May 4, 2022
DE Chancery Considers Compensation Committee’s Fiduciary Duties with D&O Compensation
Last week, the Delaware Court of Chancery granted in part, and denied in part, a motion to dismiss a derivative suit with two breach of fiduciary duty claims, an unjust enrichment claim, and a corporate waste claim. In Knight v. Miller et. al., the plaintiff, Robin Knight, challenged option awards granted to Universal Health Services, Inc.’s directors and officers by its compensation committee at the outset of the Covid-19 pandemic. The defendants (comprised of UHS and various UHS directors & officers) moved to dismiss, generally on the “basis of a fair process and a fair price.”
As background, the compensation committee met on March 18, 2020 (prior to market open) and granted option awards with the strike price equal to the closing price that day – which happened to be the same day that UHS stock hit $67.69 a share, the lowest closing price since September 2013. The stock rebounded to $100.13 per share on March 30, 2020, after various phases of federal Covid-19 relief legislation was announced and enacted. Notably, the compensation committee meeting in question was scheduled at least 6+ months in advance, and the defendants stated that since 2014, the option grants were normally made in March meetings (except for once in April).
Zoning in on the fiduciary duty claims, the plaintiff pled that (1) the compensation committee breached their fiduciary duty in granting these March 2020 awards to the directors and officers, and (2) all defendants breached their fiduciary duties for accepting these March 2020 awards.
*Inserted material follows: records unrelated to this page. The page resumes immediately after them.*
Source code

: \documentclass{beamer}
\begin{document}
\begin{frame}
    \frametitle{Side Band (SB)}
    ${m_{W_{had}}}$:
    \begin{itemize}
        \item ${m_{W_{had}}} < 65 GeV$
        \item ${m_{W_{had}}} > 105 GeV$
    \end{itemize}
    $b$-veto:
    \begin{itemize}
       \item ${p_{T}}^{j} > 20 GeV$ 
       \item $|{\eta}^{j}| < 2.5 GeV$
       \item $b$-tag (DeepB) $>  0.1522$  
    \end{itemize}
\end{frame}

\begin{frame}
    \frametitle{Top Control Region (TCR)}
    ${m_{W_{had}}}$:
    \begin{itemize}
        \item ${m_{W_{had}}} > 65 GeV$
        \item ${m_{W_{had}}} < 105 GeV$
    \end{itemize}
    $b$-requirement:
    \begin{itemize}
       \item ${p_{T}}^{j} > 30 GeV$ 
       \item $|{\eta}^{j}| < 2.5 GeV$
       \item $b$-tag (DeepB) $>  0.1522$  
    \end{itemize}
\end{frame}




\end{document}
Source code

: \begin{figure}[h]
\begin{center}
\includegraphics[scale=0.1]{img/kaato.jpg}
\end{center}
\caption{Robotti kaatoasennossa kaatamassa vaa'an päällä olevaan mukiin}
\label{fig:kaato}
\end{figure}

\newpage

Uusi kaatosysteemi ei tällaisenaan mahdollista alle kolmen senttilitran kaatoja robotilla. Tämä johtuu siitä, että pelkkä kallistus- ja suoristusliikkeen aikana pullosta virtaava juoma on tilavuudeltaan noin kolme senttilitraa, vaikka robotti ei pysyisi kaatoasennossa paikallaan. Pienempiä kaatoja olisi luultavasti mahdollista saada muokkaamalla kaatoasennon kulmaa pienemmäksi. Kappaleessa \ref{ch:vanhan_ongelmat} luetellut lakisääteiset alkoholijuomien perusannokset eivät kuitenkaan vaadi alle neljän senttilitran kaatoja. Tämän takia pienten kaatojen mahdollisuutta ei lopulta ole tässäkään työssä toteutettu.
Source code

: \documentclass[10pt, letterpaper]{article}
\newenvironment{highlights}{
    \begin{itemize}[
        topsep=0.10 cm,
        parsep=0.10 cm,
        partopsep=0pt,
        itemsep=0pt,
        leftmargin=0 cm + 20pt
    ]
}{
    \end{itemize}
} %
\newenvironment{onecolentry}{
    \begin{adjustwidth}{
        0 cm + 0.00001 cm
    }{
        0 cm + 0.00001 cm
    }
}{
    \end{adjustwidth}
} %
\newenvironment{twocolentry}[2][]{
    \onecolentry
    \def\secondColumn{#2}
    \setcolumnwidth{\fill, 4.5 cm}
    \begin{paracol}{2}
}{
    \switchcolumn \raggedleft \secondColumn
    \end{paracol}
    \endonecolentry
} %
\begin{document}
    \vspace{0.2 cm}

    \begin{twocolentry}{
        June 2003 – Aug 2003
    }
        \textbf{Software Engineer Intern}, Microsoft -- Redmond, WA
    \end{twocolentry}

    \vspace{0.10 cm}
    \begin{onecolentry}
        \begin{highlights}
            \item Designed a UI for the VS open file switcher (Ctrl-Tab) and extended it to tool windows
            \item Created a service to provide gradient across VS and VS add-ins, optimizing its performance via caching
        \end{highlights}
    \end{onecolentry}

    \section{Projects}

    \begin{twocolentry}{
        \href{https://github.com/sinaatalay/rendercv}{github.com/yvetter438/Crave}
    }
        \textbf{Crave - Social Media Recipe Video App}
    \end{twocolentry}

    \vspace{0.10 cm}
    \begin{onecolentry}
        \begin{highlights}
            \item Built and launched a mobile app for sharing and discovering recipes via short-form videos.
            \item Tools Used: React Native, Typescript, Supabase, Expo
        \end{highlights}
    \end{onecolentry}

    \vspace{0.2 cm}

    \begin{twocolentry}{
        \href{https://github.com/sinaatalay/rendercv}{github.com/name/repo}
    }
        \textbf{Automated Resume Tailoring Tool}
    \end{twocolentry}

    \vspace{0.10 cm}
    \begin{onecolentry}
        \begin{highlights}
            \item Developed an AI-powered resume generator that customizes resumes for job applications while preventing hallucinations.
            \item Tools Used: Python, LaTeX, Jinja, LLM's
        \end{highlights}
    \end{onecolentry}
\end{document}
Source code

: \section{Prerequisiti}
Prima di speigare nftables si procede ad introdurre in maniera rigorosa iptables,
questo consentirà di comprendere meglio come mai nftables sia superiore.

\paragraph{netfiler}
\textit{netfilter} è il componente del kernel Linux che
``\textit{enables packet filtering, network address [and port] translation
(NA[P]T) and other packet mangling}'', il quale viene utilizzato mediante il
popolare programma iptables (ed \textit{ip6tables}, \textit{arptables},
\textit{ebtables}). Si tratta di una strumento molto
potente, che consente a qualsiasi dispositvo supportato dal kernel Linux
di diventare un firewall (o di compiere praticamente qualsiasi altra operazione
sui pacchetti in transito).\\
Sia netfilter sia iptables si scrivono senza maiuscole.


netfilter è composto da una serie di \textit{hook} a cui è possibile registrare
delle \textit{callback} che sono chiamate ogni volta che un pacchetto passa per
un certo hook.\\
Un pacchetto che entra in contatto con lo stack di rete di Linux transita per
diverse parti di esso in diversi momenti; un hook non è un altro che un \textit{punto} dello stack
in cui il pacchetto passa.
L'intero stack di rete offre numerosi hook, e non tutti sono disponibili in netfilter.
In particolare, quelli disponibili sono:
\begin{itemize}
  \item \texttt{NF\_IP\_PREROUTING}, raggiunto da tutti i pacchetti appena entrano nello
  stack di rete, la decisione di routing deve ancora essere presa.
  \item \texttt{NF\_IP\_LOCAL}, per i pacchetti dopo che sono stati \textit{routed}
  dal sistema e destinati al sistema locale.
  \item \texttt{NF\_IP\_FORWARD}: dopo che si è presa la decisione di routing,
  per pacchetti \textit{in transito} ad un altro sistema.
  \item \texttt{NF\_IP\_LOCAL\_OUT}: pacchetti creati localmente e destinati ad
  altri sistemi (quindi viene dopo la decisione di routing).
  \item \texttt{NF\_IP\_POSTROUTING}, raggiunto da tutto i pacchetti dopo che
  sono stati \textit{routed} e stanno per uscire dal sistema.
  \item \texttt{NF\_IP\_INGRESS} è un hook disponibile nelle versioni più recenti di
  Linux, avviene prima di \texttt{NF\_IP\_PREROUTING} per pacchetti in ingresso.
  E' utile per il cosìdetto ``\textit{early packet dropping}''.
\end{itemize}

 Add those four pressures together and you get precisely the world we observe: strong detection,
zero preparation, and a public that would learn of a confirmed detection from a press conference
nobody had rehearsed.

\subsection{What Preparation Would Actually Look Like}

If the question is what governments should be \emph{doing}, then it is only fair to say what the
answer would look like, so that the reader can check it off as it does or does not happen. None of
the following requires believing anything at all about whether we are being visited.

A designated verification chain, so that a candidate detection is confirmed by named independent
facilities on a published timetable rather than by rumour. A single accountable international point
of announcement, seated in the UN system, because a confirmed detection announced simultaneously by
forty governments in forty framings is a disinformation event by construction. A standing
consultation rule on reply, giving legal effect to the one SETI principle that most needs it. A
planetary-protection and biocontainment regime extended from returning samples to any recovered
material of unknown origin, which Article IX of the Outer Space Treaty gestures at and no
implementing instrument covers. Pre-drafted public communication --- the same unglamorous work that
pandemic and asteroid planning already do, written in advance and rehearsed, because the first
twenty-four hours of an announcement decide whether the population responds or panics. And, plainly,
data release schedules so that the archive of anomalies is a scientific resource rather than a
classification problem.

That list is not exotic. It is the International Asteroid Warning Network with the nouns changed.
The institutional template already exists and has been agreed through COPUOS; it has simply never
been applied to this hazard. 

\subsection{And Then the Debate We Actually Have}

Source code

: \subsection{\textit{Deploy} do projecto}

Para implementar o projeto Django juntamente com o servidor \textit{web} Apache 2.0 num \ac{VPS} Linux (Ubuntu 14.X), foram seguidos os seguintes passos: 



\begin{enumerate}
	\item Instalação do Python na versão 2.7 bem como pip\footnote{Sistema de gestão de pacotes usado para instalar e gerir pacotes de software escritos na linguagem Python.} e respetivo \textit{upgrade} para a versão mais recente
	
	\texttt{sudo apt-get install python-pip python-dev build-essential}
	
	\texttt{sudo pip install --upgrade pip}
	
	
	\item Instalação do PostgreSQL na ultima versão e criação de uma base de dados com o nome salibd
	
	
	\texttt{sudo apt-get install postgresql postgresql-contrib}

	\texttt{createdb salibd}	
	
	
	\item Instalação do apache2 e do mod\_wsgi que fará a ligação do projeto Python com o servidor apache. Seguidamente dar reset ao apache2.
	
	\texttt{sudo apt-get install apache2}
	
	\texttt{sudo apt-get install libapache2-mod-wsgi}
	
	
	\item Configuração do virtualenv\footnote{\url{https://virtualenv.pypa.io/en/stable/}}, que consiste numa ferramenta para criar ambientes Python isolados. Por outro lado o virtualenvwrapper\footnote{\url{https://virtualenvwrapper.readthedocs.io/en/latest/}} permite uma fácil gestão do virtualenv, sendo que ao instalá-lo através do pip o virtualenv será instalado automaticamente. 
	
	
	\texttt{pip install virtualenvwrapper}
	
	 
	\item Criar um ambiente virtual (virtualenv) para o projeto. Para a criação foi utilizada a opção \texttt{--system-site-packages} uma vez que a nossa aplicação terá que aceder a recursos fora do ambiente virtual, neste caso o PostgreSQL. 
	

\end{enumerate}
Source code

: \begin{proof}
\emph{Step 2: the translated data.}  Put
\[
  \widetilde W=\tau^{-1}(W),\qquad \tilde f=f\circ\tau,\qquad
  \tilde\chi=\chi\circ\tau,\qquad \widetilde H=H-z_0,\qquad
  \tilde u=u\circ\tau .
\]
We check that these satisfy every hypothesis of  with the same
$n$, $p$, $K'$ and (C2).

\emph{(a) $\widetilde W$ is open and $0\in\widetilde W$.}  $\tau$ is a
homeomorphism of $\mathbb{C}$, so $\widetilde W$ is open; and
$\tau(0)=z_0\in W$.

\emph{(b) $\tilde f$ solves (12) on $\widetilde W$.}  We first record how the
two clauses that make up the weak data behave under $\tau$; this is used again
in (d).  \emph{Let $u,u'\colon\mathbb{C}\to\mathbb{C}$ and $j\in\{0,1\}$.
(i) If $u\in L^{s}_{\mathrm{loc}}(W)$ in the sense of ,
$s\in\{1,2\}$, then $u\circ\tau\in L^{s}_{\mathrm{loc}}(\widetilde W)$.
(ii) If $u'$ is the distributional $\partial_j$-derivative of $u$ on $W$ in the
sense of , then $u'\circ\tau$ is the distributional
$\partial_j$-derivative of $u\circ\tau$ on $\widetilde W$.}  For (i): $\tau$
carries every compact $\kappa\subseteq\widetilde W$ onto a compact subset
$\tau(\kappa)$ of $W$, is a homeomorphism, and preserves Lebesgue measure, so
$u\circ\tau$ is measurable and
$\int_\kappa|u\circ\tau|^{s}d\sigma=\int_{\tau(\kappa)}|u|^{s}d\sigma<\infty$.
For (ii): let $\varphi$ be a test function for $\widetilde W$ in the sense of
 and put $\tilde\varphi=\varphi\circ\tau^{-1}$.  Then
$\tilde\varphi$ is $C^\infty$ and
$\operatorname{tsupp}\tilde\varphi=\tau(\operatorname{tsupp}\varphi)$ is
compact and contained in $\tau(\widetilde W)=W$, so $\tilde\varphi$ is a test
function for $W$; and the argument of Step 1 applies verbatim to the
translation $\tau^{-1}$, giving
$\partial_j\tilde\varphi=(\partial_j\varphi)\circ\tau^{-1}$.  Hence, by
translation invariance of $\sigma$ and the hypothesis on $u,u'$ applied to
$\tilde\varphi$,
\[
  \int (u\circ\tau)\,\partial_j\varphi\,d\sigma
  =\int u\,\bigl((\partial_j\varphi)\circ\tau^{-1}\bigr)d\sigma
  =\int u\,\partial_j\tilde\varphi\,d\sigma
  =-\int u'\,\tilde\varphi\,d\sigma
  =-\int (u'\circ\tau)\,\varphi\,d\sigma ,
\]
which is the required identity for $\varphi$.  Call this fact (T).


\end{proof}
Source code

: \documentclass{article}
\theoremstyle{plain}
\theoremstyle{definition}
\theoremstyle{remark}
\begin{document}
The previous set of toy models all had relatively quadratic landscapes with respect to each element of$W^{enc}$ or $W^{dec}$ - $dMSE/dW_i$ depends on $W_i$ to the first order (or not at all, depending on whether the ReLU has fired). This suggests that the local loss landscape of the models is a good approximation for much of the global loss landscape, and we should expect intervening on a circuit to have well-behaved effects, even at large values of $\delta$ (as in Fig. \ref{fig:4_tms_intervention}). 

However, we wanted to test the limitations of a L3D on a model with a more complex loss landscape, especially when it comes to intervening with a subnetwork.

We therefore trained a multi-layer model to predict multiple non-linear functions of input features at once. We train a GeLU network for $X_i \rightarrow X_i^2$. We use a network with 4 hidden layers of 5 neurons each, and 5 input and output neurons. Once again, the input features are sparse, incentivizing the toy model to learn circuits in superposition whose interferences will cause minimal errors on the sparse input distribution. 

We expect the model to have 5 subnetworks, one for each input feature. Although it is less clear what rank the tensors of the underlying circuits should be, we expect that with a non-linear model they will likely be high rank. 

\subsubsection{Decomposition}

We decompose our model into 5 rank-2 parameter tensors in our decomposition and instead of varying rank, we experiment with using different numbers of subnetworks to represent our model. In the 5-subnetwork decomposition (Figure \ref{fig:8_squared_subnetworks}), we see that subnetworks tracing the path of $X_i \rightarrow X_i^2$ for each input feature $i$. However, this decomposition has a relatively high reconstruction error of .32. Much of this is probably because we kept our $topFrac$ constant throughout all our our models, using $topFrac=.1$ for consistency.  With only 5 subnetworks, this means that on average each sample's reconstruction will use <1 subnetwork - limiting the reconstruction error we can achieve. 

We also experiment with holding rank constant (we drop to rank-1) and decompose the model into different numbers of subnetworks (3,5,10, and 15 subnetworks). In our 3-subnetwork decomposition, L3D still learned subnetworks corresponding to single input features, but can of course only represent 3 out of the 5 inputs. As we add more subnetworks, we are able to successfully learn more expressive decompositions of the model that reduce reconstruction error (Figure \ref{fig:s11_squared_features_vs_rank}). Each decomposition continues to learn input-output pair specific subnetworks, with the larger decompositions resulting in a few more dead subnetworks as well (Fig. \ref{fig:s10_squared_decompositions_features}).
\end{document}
Breaking down the claims further by categories of defendants, the Court allowed the breach of fiduciary duty claim against the compensation committee for granting awards to directors (excluding the controlling defendants) to move forward. Since the act of directors fixing their own compensation is intrinsically self-interested (even if allowed by the DGCL), this was subject to an entire fairness standard of review. The Court said (with footnotes removed):
The Complaint pleads the following, implying lack of entire fairness: first, that the Compensation Committee disregarded certain considerations related to the emergence of the COVID-19 pandemic; second, that the Company’s peers even in its self-selected peer group received significantly less compensation; third, that the Company, speaking through its CFO, considered the Company stock a “buy” even at a price over $20 in excess of the strike price established for the March 2020 Awards; fourth, that at least one analyst identified a year-end price target for the Company of $127, using a model that purported to incorporate the effects of COVID-19; and finally, that Alan Miller was “actively lobbying” the federal government via his activities with FAH, and therefore “knew or had reason to know of the timing and extent of federal grants,” including relief that UHS might reasonably expect to receive. These facts are sufficient to raise a reasonably conceivable inference of an unfair transaction at the plaintiff-friendly pleading stage. This finding does not preclude the Compensation Committee Defendants from establishing that the March 2020 Awards were in fact entirely fair.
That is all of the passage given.